Le quotidien d’un gestionnaire de copropriété est parfois… surprenant.

Par Aurore R.

Le local poubelle

Dans notre métier de gestionnaire de copropriété, il existe un endroit où l’on n’entre jamais complètement serein.

Le local poubelle.

Hier soir, je devais justement y faire un inventaire avec une membre du conseil syndical. À peine arrivées devant la porte, elle me glisse, mi-sérieuse, mi-inquiète :

— « Vous êtes sûre qu’il n’y a pas de rats ? »
Jusque-là, je ne m’étais pas posé la question.
Mais une fois le mot prononcé…Impossible de penser à autre chose.

Je pose la main sur la poignée. Elle fait un discret pas en arrière. Je l’ouvre lentement.

Silence.

Personne.
Enfin… presque.

Quelques toiles d’araignées avaient manifestement élu domicile depuis un certain temps.
L’aspirateur était hors service.
Le balai n’était plus qu’un manche.
La tête de loup… avait perdu la tête.
Et la serpillière semblait avoir rendu les armes depuis bien longtemps.

Nous étions venues faire un inventaire.
Nous avions surtout découvert un véritable cimetière du matériel d’entretien.

Je regarde la conseillère. Elle me regarde.
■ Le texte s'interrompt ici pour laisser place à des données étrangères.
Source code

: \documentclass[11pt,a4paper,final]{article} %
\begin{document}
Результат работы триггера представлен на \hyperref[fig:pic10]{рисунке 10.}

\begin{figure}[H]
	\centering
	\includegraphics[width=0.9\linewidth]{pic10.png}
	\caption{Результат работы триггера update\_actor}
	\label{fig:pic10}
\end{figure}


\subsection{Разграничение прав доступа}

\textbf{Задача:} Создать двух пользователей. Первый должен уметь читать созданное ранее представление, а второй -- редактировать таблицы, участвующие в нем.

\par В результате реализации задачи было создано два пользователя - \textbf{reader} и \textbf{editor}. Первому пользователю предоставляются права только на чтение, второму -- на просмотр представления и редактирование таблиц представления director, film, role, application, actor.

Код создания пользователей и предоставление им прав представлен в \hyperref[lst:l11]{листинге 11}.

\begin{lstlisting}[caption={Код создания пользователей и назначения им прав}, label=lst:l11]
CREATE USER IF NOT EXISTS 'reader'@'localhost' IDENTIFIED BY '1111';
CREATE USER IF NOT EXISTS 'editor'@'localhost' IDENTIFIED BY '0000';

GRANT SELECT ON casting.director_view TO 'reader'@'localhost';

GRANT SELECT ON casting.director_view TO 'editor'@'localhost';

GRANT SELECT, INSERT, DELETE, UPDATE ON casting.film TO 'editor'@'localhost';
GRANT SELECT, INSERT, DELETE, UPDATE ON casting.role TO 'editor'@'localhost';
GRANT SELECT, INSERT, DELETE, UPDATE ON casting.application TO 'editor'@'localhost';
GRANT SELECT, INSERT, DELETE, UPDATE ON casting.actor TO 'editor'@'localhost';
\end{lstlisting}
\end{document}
Puis nous éclatons de rire.

Le fameux rat n’était jamais venu.
En revanche, le matériel, lui, semblait avoir traversé toutes les guerres.

On parle souvent du métier de gestionnaire de copropriété à travers les assemblées générales, les budgets, les sinistres ou les travaux.
Mais on oublie ces moments improbables.
Ces expéditions dans les caves, les combles, les locaux techniques…
Et ces portes que l’on ouvre avec une légère appréhension, sans jamais savoir ce qui nous attend de l’autre côté.
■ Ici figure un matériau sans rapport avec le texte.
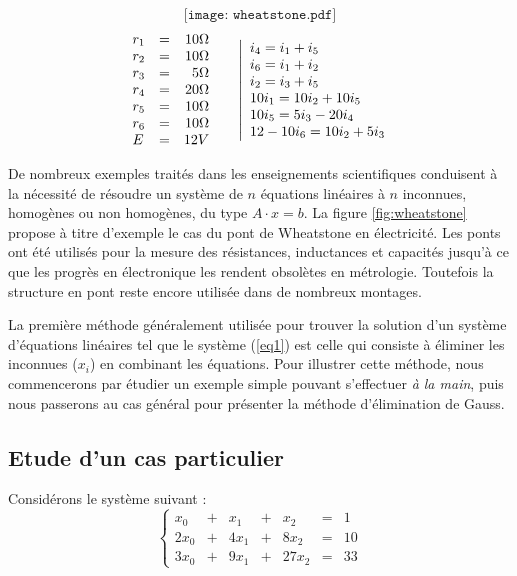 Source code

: \begin{fig}\label{fig:wheatstone}
$$\texttt{[image: wheatstone.pdf]}$$
$$
\begin{array}{lcr}
r_1 & = & 10 \Omega \\
r_2 & = & 10 \Omega \\
r_3 & = &  5 \Omega \\
r_4 & = & 20 \Omega \\
r_5 & = & 10 \Omega \\
r_6 & = & 10 \Omega \\
E   & = & 12 V 
\end{array}
\hspace*{5mm}
\left|\begin{array}{l}
i_4 = i_1 + i_5\\
i_6 = i_1 + i_2\\
i_2 = i_3 + i_5\\
10 i_1 = 10 i_2 + 10 i_5\\
10 i_5 = 5 i_3 - 20 i_4\\
12 - 10 i_6 = 10 i_2 + 5 i_3
\end{array}\right.
$$
\end{fig}

De nombreux exemples traités dans les enseignements scientifiques
conduisent à la nécessité de résoudre un système de $n$ équations linéaires
à $n$ inconnues, homogènes ou non homogènes, du type $A\cdot x = b$. 
La figure \ref{fig:wheatstone}
propose à titre d'exemple le cas du pont de Wheatstone en électricité.
Les ponts ont été utilisés pour la mesure des résistances, inductances et
capacités jusqu'à ce que les progrès en électronique les rendent obsolètes en
métrologie. Toutefois la structure en pont reste encore utilisée dans de 
nombreux montages.

La première méthode généralement utilisée pour trouver la solution 
d'un système d'équa\-tions linéaires tel que le système (\ref{eq1}) 
est celle qui consiste à éliminer les inconnues 
($x_i$) en combinant les équations.
Pour illustrer cette méthode, nous commencerons par étudier un exemple
simple pouvant s'effectuer {\em à la main}, 
puis nous passerons au cas général pour
présenter la méthode d'élimination de {\sc Gauss}.

\subsection*{Etude d'un cas particulier}
\label{casparticulier}
Considérons le système suivant :
$$\left\{
\begin{array}{rcrcrcr}
 x_0 & + &  x_1 & + &   x_2 & = &  1 \\
2x_0 & + & 4x_1 & + &  8x_2 & = & 10 \\
3x_0 & + & 9x_1 & + & 27x_2 & = & 33
\end{array}
\right.$$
Finalement, ce soir-là, nous n’avons croisé ni rat, ni souris. Seulement un aspirateur à bout de souffle, un balai amputé, un loup décapité…
…et un fou rire qui, lui, était en parfait état de fonctionnement.

Par Aurore R.

Même la neige, c’est pour le syndic ?

Assemblée générale. La réunion se déroule normalement.
Questions sur les comptes, quelques devis, un contrat d’entretien…
Puis un copropriétaire demande à consulter le cahier des charges de l’entreprise qui assure l’entretien des parties communes. Je sors le document.

Il date de 2016, mais les missions sont toujours les mêmes.
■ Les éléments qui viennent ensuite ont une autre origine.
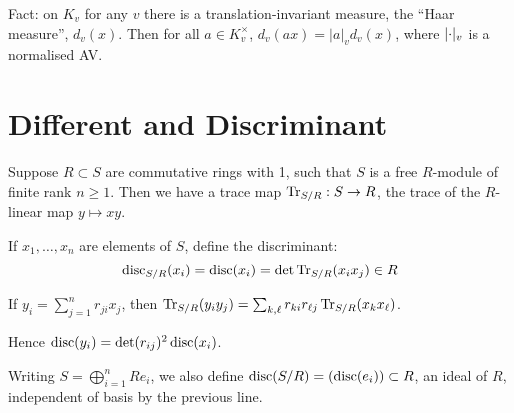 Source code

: \documentclass[10pt,a4paper]{article}
\begin{document}
Fact: on $K_v$ for any $v$ there is a translation-invariant measure, the ``Haar measure'', $d_v(x)$. Then for all $a \in K_v^\times$, $d_v(ax) = |a|_v d_v(x)$, where $\lvert\cdot\rvert_v$ is a normalised AV.

\section{Different and Discriminant}
Suppose $R \subset S$ are commutative rings with 1, such that $S$ is a free $R$-module of finite rank $n \geq 1$. Then we have a trace map $\operatorname{Tr}_{S/R}:S \to R$, the trace of the $R$-linear map $y \mapsto xy$.

If $x_1, \ldots, x_n$ are elements of $S$, define the discriminant:
\[\operatorname{disc}_{S/R}(x_i) = \operatorname{disc}(x_i) = \det \operatorname{Tr}_{S/R} (x_ix_j) \in R\]

If $y_i = \sum_{j=1}^n r_{ji}x_j$, then $\operatorname{Tr}_{S/R}(y_iy_j) = \sum_{k,\ell} r_{ki}r_{\ell j}\operatorname{Tr}_{S/R}(x_kx_\ell)$.

Hence $\operatorname{disc}(y_i) = \det(r_{ij})^2 \operatorname{disc}(x_i)$.

Writing $S = \bigoplus_{i=1}^n Re_i$, we also define $\operatorname{disc}(S/R) = (\operatorname{disc}(e_i)) \subset R$, an ideal of $R$, independent of basis by the previous line.
\end{document}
Je commence à expliquer son contenu lorsqu’une voix s’élève au fond de la salle :
— “Lors du dernier épisode neigeux, je n’ai vu ni le syndic, ni vous-même déneiger le trottoir de la résidence.”

Silence.

Pendant quelques secondes, j’imagine la scène :
6 heures du matin.
Le téléphone dans une poche.
Le carnet d’interventions dans l’autre.
Un gilet fluorescent sur le dos.
Une pelle à neige à la main.
À courir d’une résidence à l’autre avant l’ouverture du bureau.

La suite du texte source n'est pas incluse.